What needs to be done:
Your answer should be an exact copy of all the entries, free of pictures.

(Plain-text document sources)
******

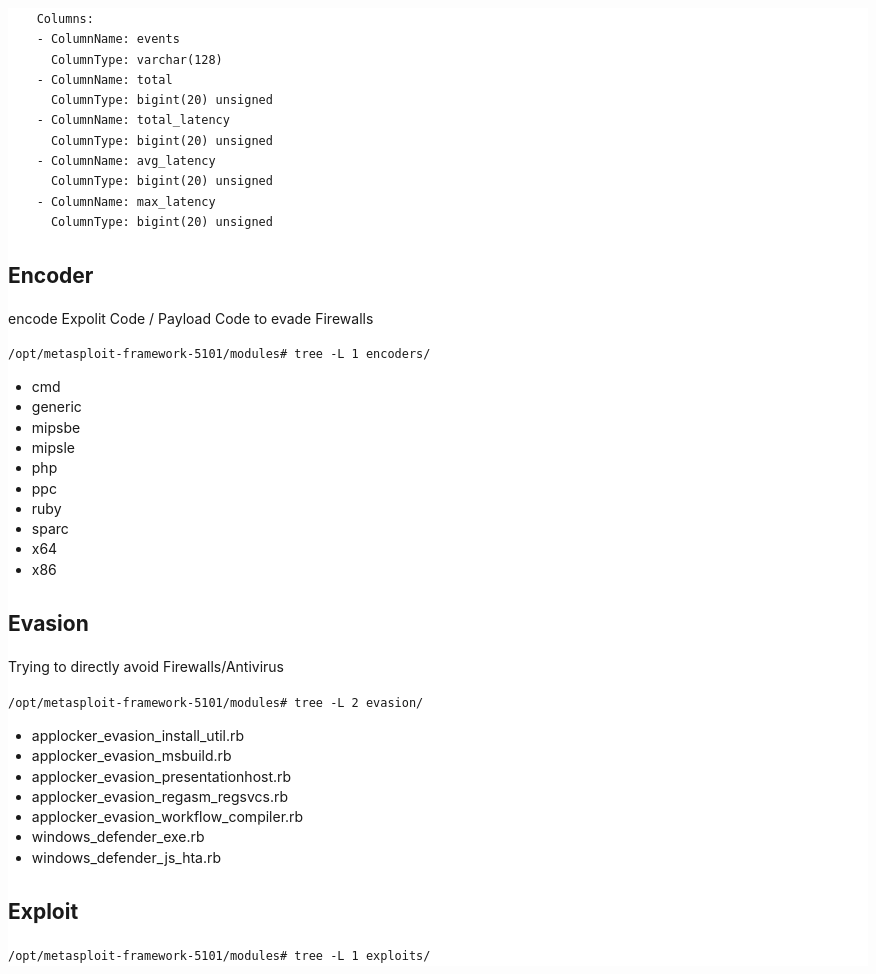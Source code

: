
 ```
    Columns:
    - ColumnName: events
      ColumnType: varchar(128)
    - ColumnName: total
      ColumnType: bigint(20) unsigned
    - ColumnName: total_latency
      ColumnType: bigint(20) unsigned
    - ColumnName: avg_latency
      ColumnType: bigint(20) unsigned
    - ColumnName: max_latency
      ColumnType: bigint(20) unsigned
```


## Encoder

encode Expolit Code / Payload Code to evade Firewalls

```
/opt/metasploit-framework-5101/modules# tree -L 1 encoders/
```

-   cmd
-   generic
-   mipsbe
-   mipsle
-   php
-   ppc
-   ruby
-   sparc
-   x64
-   x86

## Evasion

Trying to directly avoid Firewalls/Antivirus

```
/opt/metasploit-framework-5101/modules# tree -L 2 evasion/
```

-   applocker_evasion_install_util.rb
-   applocker_evasion_msbuild.rb
-   applocker_evasion_presentationhost.rb
-   applocker_evasion_regasm_regsvcs.rb
-   applocker_evasion_workflow_compiler.rb
-   windows_defender_exe.rb
-   windows_defender_js_hta.rb

## Exploit

```
/opt/metasploit-framework-5101/modules# tree -L 1 exploits/
```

******

Output for this task:
Source code

:
 ```
    Columns:
    - ColumnName: events
      ColumnType: varchar(128)
    - ColumnName: total
      ColumnType: bigint(20) unsigned
    - ColumnName: total_latency
      ColumnType: bigint(20) unsigned
    - ColumnName: avg_latency
      ColumnType: bigint(20) unsigned
    - ColumnName: max_latency
      ColumnType: bigint(20) unsigned
```


## Encoder

encode Expolit Code / Payload Code to evade Firewalls

```
/opt/metasploit-framework-5101/modules# tree -L 1 encoders/
```

-   cmd
-   generic
-   mipsbe
-   mipsle
-   php
-   ppc
-   ruby
-   sparc
-   x64
-   x86

## Evasion

Trying to directly avoid Firewalls/Antivirus

```
/opt/metasploit-framework-5101/modules# tree -L 2 evasion/
```

-   applocker_evasion_install_util.rb
-   applocker_evasion_msbuild.rb
-   applocker_evasion_presentationhost.rb
-   applocker_evasion_regasm_regsvcs.rb
-   applocker_evasion_workflow_compiler.rb
-   windows_defender_exe.rb
-   windows_defender_js_hta.rb

## Exploit

```
/opt/metasploit-framework-5101/modules# tree -L 1 exploits/
```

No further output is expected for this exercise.